Infectious tolerance mediated by CD8 + T-Suppresor Cells After UV-B–irradiated donor-specific transfusion and rat heart transplantation

Abstract

Aims CD8+CD28− human T-suppressor cells (Ts), which can be generated in vitro, act directly on APC rendering them tolerogenic to unprimed and primed CD4+ T cells. The aim of this study was to investigate the possibility that CD8+ T cells mediate the induction of tolerance in a heart transplantation model in rodents. Materials and methods Blood from Lewis rats was UV-B–irradiated and transfused into ACI recipients on days -21, -14, and -7 before heart allograft transplantation on day 0. CD4 + and CD8 + T cells were positively selected from ACI rats, which had tolerated Lewis heart allografts for more than 100 days and were adoptively transferred to naïve ACI rats pretreated (day -1) with gamma irradiation.

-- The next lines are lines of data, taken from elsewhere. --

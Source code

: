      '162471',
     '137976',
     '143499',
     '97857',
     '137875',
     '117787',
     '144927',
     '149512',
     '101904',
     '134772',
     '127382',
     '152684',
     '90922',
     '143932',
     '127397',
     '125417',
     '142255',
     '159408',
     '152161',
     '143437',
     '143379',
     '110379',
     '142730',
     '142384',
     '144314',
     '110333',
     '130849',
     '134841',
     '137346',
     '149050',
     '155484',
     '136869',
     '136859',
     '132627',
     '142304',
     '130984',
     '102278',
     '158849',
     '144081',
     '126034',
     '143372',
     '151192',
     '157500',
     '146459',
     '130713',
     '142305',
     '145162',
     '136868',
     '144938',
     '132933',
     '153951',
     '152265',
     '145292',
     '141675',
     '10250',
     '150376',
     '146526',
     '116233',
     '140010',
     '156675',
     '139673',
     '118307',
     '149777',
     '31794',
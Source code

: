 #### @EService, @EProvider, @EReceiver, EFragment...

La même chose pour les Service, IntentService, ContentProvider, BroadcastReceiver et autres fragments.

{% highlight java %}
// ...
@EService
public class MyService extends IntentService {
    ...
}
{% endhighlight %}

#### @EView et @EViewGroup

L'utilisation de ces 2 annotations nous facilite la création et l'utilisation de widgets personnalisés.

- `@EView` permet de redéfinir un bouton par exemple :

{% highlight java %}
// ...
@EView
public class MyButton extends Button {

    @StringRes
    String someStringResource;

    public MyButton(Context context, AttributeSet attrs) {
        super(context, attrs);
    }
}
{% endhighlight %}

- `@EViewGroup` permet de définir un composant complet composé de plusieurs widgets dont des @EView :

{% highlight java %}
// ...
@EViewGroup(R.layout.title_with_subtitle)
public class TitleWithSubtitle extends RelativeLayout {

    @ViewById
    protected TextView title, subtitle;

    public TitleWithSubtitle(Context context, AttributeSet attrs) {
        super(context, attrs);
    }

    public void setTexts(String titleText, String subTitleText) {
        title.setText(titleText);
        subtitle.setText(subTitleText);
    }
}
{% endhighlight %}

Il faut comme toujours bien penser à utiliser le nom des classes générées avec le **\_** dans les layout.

These ACI rats underwent transplantation with Lewis hearts 24 hours after adoptive transfer of putative T-suppressor cells. Results Adoptive transfer of CD8 + T cells from tolerant ACI to naïve ACI rats significantly prolonged Lewis heart mean allograft survival time (MST ± SD) to 69 ± 13 days as compared with 15 ± 1 and 14 ± 1 days in animals adoptively transferred with CD4+ T cells or untreated controls, respectively ( P < .001). Similarly, adoptive transfer of CD8 + T cells from secondary ACI recipients to naïve syngeneic animals also significantly prolonged survival of heart allografts to MST ± SD of 72 ± 4 for CD8 + and 15 ± 4 days for CD4 + T cells ( P < .001). Conclusions These data demonstrate that allogeneic tolerance induced in ACI recipients by treatment with UV-B–irradiated blood from Lewis donors is mediated by CD8+ T-suppressor cells.